A Nola, l’ombra del business illecito sulle onoranze funebri si fa sempre più minacciosa. Recenti operazioni congiunte dei Carabinieri del Gruppo di Castello di Cisterna e della Polizia Locale hanno portato a svelare un’oscura realtà: durante i controlli, due agenzie funebri sono state chiuse per gravi irregolarità, gettando una luce allarmante su come l’ultimo saluto possa essere gestito in modo completamente abusivo.

Secondo quanto riportato da www.cronachedellacampania.it, i militari hanno deferito tre imprenditori locali e comminato sanzioni per un totale di 10mila euro. Le irregolarità emerse sono di una gravità inaccettabile: spazi adibiti a autorimesse trasformati in camere ardenti. I controlli hanno rivelato come alcune attività, pur avendo una regolare licenza funeraria, gestissero sale del commiato in condizioni totalmente fuori legge. Un chiaro segnale di come un settore già fragile possa diventare terreno fertile per l’abusivismo.

Il gesto di dare l’ultimo saluto a un caro defunto dovrebbe essere un momento di dignità e rispetto, non un affare gestito senza scrupoli. Tuttavia, l’operazione di Nola rimarca la presenza di pratiche sleali, dove i guadagni diventano prioritari rispetto alle normative e ai diritti fondamentali dei cittadini. In un contesto simile, la salute pubblica e l’igiene passano in secondo piano, consentendo a chi opera nell’ombra di trarre profitti spietati sui sentimenti più vulnerabili delle famiglie.

Il distacco tra le normative regionali, severe per proteggere la salute e il decoro, e la realtà quotidiana è disarmante. Gli abusi alimentano logiche di monopolio a livello locale, dove chi cerca di rispettare le regole si trova in difficoltà. La cronaca ci dice che il settore funerario è storicamente esposto alle infiltrazioni criminali e alla corruzione, con la gestione dei defunti negli ospedali spesso all’attenzione delle forze dell’ordine.

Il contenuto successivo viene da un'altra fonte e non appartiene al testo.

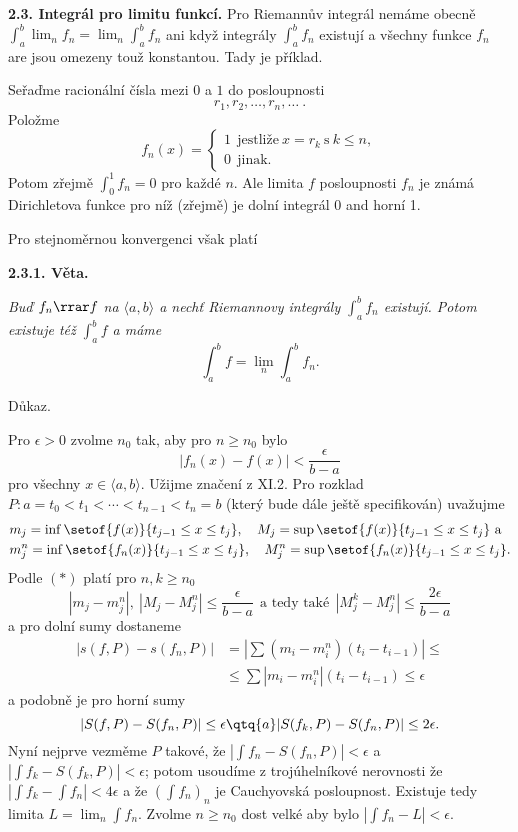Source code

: \documentclass[12pt]{article}
\begin{document}
  \bigskip
  
  {\bf 2.3. Integrál pro limitu funkcí.} Pro Riemannův integrál nemáme obecně
  $\int_a^b\lim_nf_n=\lim_n\int_a^bf_n$ ani když integrály $\int_a^bf_n$ existují a všechny funkce $f_n$ are jsou omezeny touž konstantou. Tady je příklad.
  
  Seřaďme racionální čísla mezi $0$ a $1$ do posloupnosti
  $$
  r_1,r_2,\dots,r_n,\dots \ .
  $$
 Položme 
  $$
  f_n(x)=\begin{cases}1\ \ \text{jestliže}\ x=r_k\ \text{s}\ k\leq n,\\
                      0\ \ \text{jinak}.
                      \end{cases}
$$                      
 Potom zřejmě $\int_0^1f_n=0$ pro každé $n$. Ale limita $f$ posloupnosti $f_n$  je známá Dirichletova funkce
pro níž (zřejmě) je dolní integrál 0 and horní 1. 
 
 Pro stejnoměrnou konvergenci však platí
 
 \medskip
 
 {\bf 2.3.1. Věta.} {\em Buď $f_n\rrar f$ na $\langle a,b\rangle$ a nechť Riemannovy integrály
 $\int_a^bf_n$ existují. Potom existuje též $\int_a^bf$ a máme
 $$
 \int_a^bf=\lim_n\int_a^bf_n.
 $$
 
 Důkaz.} Pro $\epsilon>0$ zvolme $n_0$ tak, aby pro $n\geq n_0$ bylo
 \begin{equation}
 |f_n(x)-f(x)|<\frac{\epsilon}{b-a} \tag{$*$}
 \end{equation}
 pro všechny $x\in\langle a,b\rangle$. Užijme značení z XI.2. Pro rozklad $P:a=t_0< t_1<\cdots<t_{n-1}< t_n=b$ (který bude dále ještě specifikován) uvažujme
 $$
 \begin{aligned}
 &m_j=\inf\setof{f(x)}{t_{j-1}\leq x\leq t_j},\quad M_j=\sup\setof{f(x)}{t_{j-1}\leq x\leq t_j}\ \text{a}\\
 &m_j^n=\inf\setof{f_n(x)}{t_{j-1}\leq x\leq t_j},\quad M_j^n=\sup\setof{f_n(x)}{t_{j-1}\leq x\leq t_j}.
 \end{aligned}
$$
Podle $(*)$ platí pro $n,k\geq n_0$
 $$
|m_j-m_j^n|,\ |M_j-M_j^n|\leq \frac{\epsilon}{b-a} \ \ \text{a tedy také}\ \ 
|M_j^k-M_j^n|\leq \frac{2\epsilon}{b-a}
$$
 a pro dolní sumy dostaneme
 $$
 \begin{aligned}
 |s(f,P)-s(f_n,P)|&=\left|\sum(m_i-m^n_i)(t_i-t_{i-1})\right|\leq\\
 &\leq \sum|m_i-m^n_i|(t_i-t_{i-1}) \leq\epsilon
 \end{aligned}
 $$
 a podobně je pro horní sumy
 $$
 |S(f,P)-S(f_n,P)| \leq\epsilon\qtq{a} |S(f_k,P)-S(f_n,P)|\leq 2\epsilon.
  $$
	Nyní nejprve vezměme $P$ takové, že $|\int f_n-S(f_n,P)|<\epsilon$ a
	$|\int f_k-S(f_k,P)|<\epsilon$; potom usoudíme z trojúhelníkové nerovnosti
	že $|\int f_k-\int f_n|<4\epsilon$ a
  že $(\int f_n)_n$ je Cauchyovská posloupnost. Existuje tedy limita $L=\lim_n\int f_n$. Zvolme $n\geq n_0$ dost velké aby bylo
  $|\int f_n-L|<\epsilon$.
  
\end{document}
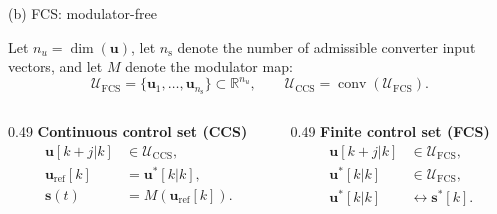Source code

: \begin{frame}
\begin{minipage}[t]{0.49\textwidth}
		(b) FCS: modulator-free
	\end{minipage}\pause%
	\vspace{0.15cm}
	Let $n_u=\dim(\bm{u})$, let $n_\mathrm{s}$ denote the number of admissible converter input vectors, and let $M$ denote the modulator map:
	\begin{equation*}
		\mathcal{U}_\mathrm{FCS}=\{\bm{u}_1,\ldots,\bm{u}_{n_\mathrm{s}}\}\subset\mathbb{R}^{n_u},
		\qquad
		\mathcal{U}_\mathrm{CCS}=\operatorname{conv}(\mathcal{U}_\mathrm{FCS}).
	\end{equation*}\pause%
	\vspace{-0.25cm}
	\begin{columns}[T,totalwidth=\textwidth]
		\begin{column}{0.49\textwidth}
			\centering
			\textbf{Continuous control set (CCS)}
			\begin{equation*}
				\begin{aligned}
					\bm{u}[k+j|k]          & \in\mathcal{U}_\mathrm{CCS}, \\[-0.5mm]
					\bm{u}_\mathrm{ref}[k] & =\bm{u}^*[k|k],              \\[-0.5mm]
					\bm{s}(t)              & =M(\bm{u}_\mathrm{ref}[k]).
				\end{aligned}
			\end{equation*}
		\end{column}
		\begin{column}{0.49\textwidth}
			\centering
			\textbf{Finite control set (FCS)}
			\begin{equation*}
				\begin{aligned}
					\bm{u}[k+j|k] & \in\mathcal{U}_\mathrm{FCS}, \\[-0.5mm]
					\bm{u}^*[k|k] & \in\mathcal{U}_\mathrm{FCS}, \\[-0.5mm]
					\bm{u}^*[k|k] & \leftrightarrow\bm{s}^*[k].
				\end{aligned}
			\end{equation*}
		\end{column}
	\end{columns}
\end{frame}

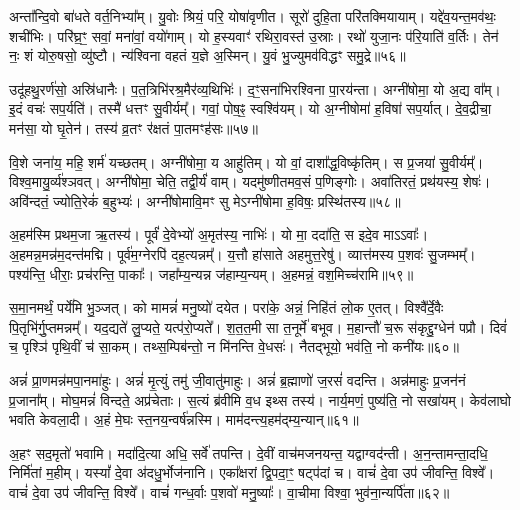 अन्ता᳚न्दि॒वो बा॑धते वर्त॒निभ्या᳚म्।
यु॒वोः श्रियं॒ परि॒ योषा॑वृणीत।
सूरो॑ दुहि॒ता परि॑तक्मियायाम्।
यद्दे॑व॒यन्त॒मव॑थः॒ शची॑भिः।
परि॑घ्र॒ꣳ॒ सवां॒ मना॑वां॒ वयो॑गाम्।
यो ह॒स्यवाꣳ॑ रथिरा॒वस्त॑ उ॒स्राः।
रथो॑ युजा॒नः प॑रि॒याति॑ व॒र्तिः।
तेन॑ नः॒ शं योरु॒षसो॒ व्यु॑ष्टौ।
न्य॑श्विना वहतं य॒ज्ञे अ॒स्मिन्।
यु॒वं भु॒ज्युमव॑विद्धꣳ समु॒द्रे॥५६॥\ip

उदू॑हथु॒रर्ण॑सो॒ अस्रि॑धानैः।
प॒त॒त्रिभि॑रश्र॒मैर॑व्य॒थिभिः॑।
द॒ꣳ॒सना॑भिरश्विना पा॒रय॑न्ता।
अग्नी॑षोमा॒ यो अ॒द्य वा᳚म्।
इ॒दं वचः॑ सप॒र्यति॑।
तस्मै॑ धत्तꣳ सु॒वीर्यम्᳚।
गवां॒ पोष॒ꣴ॒ स्वश्वि॑यम्।
यो अ॒ग्नीषोमा॑ ह॒विषा॑ सप॒र्यात्।
दे॒व॒द्रीचा॒ मन॑सा॒ यो घृ॒तेन॑।
तस्य॑ व्र॒तꣳ र॑क्षतं पा॒तमꣳह॑सः॥५७॥\ip

वि॒शे जना॑य॒ महि॒ शर्म॑ यच्छतम्।
अग्नी॑षोमा॒ य आहु॑तिम्।
यो वां॒ दाशा᳚द्ध॒विष्कृ॑तिम्।
स प्र॒जया॑ सु॒वीर्यम्᳚।
विश्व॒मायु॒र्व्य॑श्ञवत्।
अग्नी॑षोमा॒ चेति॒ तद्वी॒र्यं॑ वाम्।
यदमु॑ष्णीतमव॒सं प॒णिङ्गोः।
अवा॑तिरतं॒ प्रथ॑यस्य॒ शेषः॑।
अवि॑न्दतं॒ ज्योति॒रेकं॑ ब॒हुभ्यः॑।
अग्नी॑षोमावि॒मꣳ सु मेऽग्नी॑षोमा ह॒विषः॒ प्रस्थि॑तस्य॥५८॥\ip\anuvakamend[ज॒भा॒र॒ द्यौर॒ग्नेरु॒पस्थ॑ उप॒क्ष्यन्तो॑ बद्बधा॒नो व॒ध्वा॑ याद॑मानः समु॒द्रे\-ऽꣳह॑सः॒ प्रस्थि॑तस्य]

अ॒हम॑स्मि प्रथम॒जा ऋ॒तस्य॑।
पूर्वं॑ दे॒वेभ्यो॑ अ॒मृत॑स्य॒ नाभिः॑।
यो मा॒ ददा॑ति॒ स इदे॒व माऽऽवाः᳚।
अ॒हमन्न॒मन्न॑\-म॒दन्त॑\-मद्मि।
पूर्व॑म॒ग्नेरपि॑ दह॒त्यन्नम्᳚।
य॒त्तौ हा॑साते अहमुत्त॒रेषु॑।
व्यात्त॑मस्य प॒शवः॑ सु॒जम्भम्᳚।
पश्य॑न्ति॒ धीराः॒ प्रच॑रन्ति॒ पाकाः᳚।
जहा᳚म्य॒न्यन्न ज॑हाम्य॒न्यम्।
अ॒हमन्नं॒ वश॒मिच्च॑रामि॥५९॥\ip

स॒मा॒नमर्थं॒ पर्ये॑मि भु॒ञ्जत्।
को मामन्नं॑ मनु॒ष्यो॑ दयेत।
परा॑के॒ अन्नं॒ निहि॑तं लो॒क ए॒तत्।
विश्वै᳚र्दे॒वैः पि॒तृभि॑र्गु॒प्तमन्नम्᳚।
यद॒द्यते॑ लु॒प्यते॒ यत्प॑रो॒प्यते᳚।
श॒त॒त॒मी सा त॒नूर्मे॑ बभूव।
म॒हान्तौ॑ च॒रू स॑कृद्दु॒ग्धेन॑ पप्रौ।
दिवं॑ च॒ पृश्ञि॑ पृथि॒वीं च॑ सा॒कम्।
तथ्स॒म्पिब॑न्तो॒ न मि॑नन्ति वे॒धसः॑।
नैतद्भूयो॒ भव॑ति॒ नो कनी॑यः॥६०॥\ip

अन्नं॑ प्रा॒णमन्न॑मपा॒नमा॑हुः।
अन्नं॑ मृ॒त्युं तमु॑ जी॒वातु॑माहुः।
अन्नं॑ ब्र॒ह्माणो॑ ज॒रसं॑  वदन्ति।
अन्न॑माहुः प्र॒जन॑नं प्र॒जाना᳚म्।
मोघ॒मन्नं॑ विन्दते॒ अप्र॑चेताः।
स॒त्यं ब्र॑वीमि व॒ध इथ्स तस्य॑।
नार्य॒मणं॒ पुष्य॑ति॒ नो सखा॑यम्।
केव॑लाघो भवति केवला॒दी।
अ॒हं मे॒घः स्त॒नय॒न्वर्\mbox{}ष॑न्नस्मि।
माम॑दन्त्य॒हम॑द्म्य॒न्यान्॥६१॥\ip

अ॒हꣳ सद॒मृतो॑ भवामि।
मदा॑दि॒त्या अधि॒ सर्वे॑ तपन्ति।
दे॒वीं वाच॑मजनयन्त॒ यद्वाग्वद॑न्ती।
अ॒न॒न्तामन्ता॒दधि॒ निर्मि॑तां म॒हीम्।
यस्यां᳚ दे॒वा अ॑दधु॒र्भोज॑नानि।
एका᳚क्षरां द्वि॒पदा॒ꣳ॒ षट्प॑दां च।
वाचं॑ दे॒वा उप॑ जीवन्ति॒ विश्वे᳚।
वाचं॑ दे॒वा उप॑ जीवन्ति॒ विश्वे᳚।
वाचं॑ गन्ध॒र्वाः प॒शवो॑ मनु॒ष्याः᳚।
वा॒चीमा विश्वा॒ भुव॑ना॒न्यर्पि॑ता॥६२॥\ip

Questa situazione non può essere ignorata. Lasciare in mano a operatori senza scrupoli la gestione di un momento tanto delicato significa compromettere la dignità del rito funebre per intere famiglie. La città di Nola, e l’intera provincia di Napoli, merita un servizio funebre che rispetti le normative, ma soprattutto la persona che è venuta a mancare.

La prevenzione diventa quindi l’arma fondamentale contro l’illegalità. Forze dell’ordine e Prefettura devono continuare a vigilare e agire per ripristinare la legalità in un settore così vulnerabile. La chiusura di queste attività è un primo passo, ma è chiaro che la battaglia per garantire dignità e rispetto al rito funebre è solo all’inizio.

E ora, ci si interroga: quale futuro attende il settore delle onoranze funebri a Nola? La richiesta di controllo è forte e palpabile. I cittadini, già provati dalla fragilità del momento, aspirano a un servizio che non solo rispetti le leggi, ma che offra anche un supporto umano e dignitoso proprio nel momento più difficile della vita. Resta da vedere se le istituzioni sapranno cogliere l’appello proveniente dalla comunità.